== PROVIDED DATA

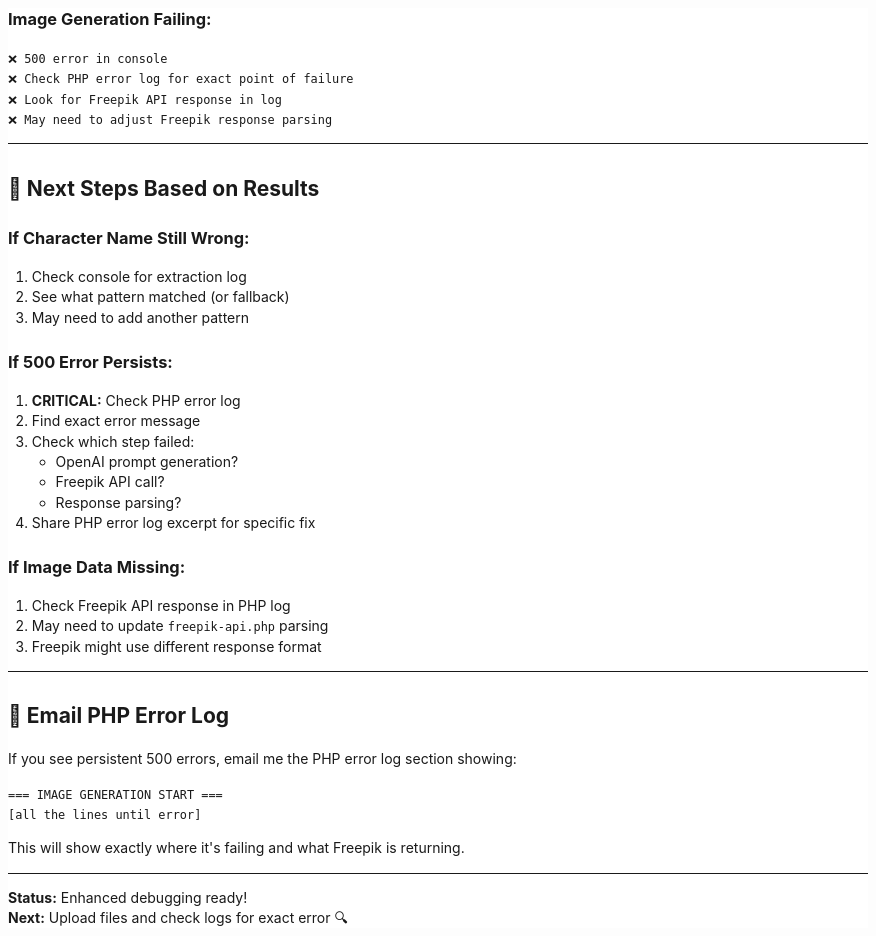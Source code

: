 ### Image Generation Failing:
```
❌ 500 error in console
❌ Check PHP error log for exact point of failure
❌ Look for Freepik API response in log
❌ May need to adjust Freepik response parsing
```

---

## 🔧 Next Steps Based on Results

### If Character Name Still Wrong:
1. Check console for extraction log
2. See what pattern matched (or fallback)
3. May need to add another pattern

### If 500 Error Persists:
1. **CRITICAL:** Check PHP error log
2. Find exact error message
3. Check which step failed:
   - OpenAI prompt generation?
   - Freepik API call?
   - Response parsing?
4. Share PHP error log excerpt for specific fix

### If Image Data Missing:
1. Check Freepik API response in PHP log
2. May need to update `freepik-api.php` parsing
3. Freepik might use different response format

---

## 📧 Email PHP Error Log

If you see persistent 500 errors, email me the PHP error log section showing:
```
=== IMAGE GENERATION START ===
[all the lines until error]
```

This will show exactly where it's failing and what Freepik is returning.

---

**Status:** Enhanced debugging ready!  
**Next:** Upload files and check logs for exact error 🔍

====

Transcribe the entries word for word, without their pictures.

◆ SOLUTION FOR THIS EXERCISE:
Source code

: ### Image Generation Failing:
```
❌ 500 error in console
❌ Check PHP error log for exact point of failure
❌ Look for Freepik API response in log
❌ May need to adjust Freepik response parsing
```

---

## 🔧 Next Steps Based on Results

### If Character Name Still Wrong:
1. Check console for extraction log
2. See what pattern matched (or fallback)
3. May need to add another pattern

### If 500 Error Persists:
1. **CRITICAL:** Check PHP error log
2. Find exact error message
3. Check which step failed:
   - OpenAI prompt generation?
   - Freepik API call?
   - Response parsing?
4. Share PHP error log excerpt for specific fix

### If Image Data Missing:
1. Check Freepik API response in PHP log
2. May need to update `freepik-api.php` parsing
3. Freepik might use different response format

---

## 📧 Email PHP Error Log

If you see persistent 500 errors, email me the PHP error log section showing:
```
=== IMAGE GENERATION START ===
[all the lines until error]
```

This will show exactly where it's failing and what Freepik is returning.

---

**Status:** Enhanced debugging ready!  
**Next:** Upload files and check logs for exact error 🔍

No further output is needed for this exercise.